Imparare a riconoscere un olio extravergine di qualità

Set da tavola per degustazione professionale di olio evo

Un pomeriggio di scoperta e di gusto quello che i ragazzi e le ragazze della Kansas State University in Italy hanno trascorso nella nostra Oleoteca a Orvieto. Guidati da Rita Bartolomei e da Graziella Gasparri, guida turistica e sommelier, hanno potuto seguire un vero e proprio percorso di educazione sensoriale, per imparare a riconoscere un olio extravergine di qualità.

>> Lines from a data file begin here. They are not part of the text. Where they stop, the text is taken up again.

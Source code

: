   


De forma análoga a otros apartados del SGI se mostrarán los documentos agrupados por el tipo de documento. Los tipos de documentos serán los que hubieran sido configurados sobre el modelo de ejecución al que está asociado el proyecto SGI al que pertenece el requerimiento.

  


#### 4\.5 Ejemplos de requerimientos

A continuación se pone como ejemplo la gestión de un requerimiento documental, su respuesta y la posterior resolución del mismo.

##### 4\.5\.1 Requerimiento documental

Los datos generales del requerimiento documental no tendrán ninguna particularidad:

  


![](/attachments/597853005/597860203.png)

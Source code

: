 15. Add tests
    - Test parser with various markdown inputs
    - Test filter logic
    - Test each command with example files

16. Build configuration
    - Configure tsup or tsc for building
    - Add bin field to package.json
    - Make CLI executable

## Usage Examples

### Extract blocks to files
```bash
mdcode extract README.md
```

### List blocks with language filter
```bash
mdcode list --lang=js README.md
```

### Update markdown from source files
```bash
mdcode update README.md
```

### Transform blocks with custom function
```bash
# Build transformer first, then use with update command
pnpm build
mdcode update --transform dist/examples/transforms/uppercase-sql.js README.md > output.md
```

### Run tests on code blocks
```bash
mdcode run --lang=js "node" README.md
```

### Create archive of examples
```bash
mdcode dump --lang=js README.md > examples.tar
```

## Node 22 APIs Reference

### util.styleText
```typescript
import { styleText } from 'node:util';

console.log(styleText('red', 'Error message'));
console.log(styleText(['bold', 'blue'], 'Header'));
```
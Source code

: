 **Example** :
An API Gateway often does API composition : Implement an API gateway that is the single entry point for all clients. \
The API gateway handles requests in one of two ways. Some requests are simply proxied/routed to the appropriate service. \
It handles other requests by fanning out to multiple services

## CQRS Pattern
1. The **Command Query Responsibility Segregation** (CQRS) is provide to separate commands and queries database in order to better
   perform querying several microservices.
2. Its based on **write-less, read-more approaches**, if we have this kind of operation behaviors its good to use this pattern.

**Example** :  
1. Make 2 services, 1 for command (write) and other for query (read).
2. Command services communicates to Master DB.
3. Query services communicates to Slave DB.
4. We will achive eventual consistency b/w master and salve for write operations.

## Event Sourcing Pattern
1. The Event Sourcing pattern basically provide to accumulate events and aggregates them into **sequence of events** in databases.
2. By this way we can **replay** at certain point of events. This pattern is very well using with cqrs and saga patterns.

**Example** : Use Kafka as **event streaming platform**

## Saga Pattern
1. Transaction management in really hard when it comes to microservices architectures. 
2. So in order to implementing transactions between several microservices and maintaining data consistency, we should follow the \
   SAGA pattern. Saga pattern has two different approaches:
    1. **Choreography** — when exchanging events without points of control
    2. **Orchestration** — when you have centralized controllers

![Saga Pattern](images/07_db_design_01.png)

La degustazione professionale era basata su un tasting alla cieca di tre diverse tipologie di olio evo. Attraverso le prove olfattiva e gustativa gli studenti hanno quindi “sentito” le sfumature aromatiche e i sapori, provando a indovinare quali fossero gli oli di migliore qualità.

Lezione molto interessante anche quella sull’etichettatura, per imparare a “leggere” le informazioni sul prodotto, sulla sua provenienza e comprendere cosa realisticamente aspettarsi dal contenuto di una bottiglia, anche in base al suo prezzo di vendita.

“Queste degustazioni sono sempre piene di sorprese – dice Rita Bartolomei -. Non è affatto detto che le persone siano in grado di riconoscere un odore poco fine, tanto siamo assuefatti ai prodotti industriali. E ancora meno scontato è trovare consumatori che sappiano decodificare le preziose informazioni riportate sull’etichetta”.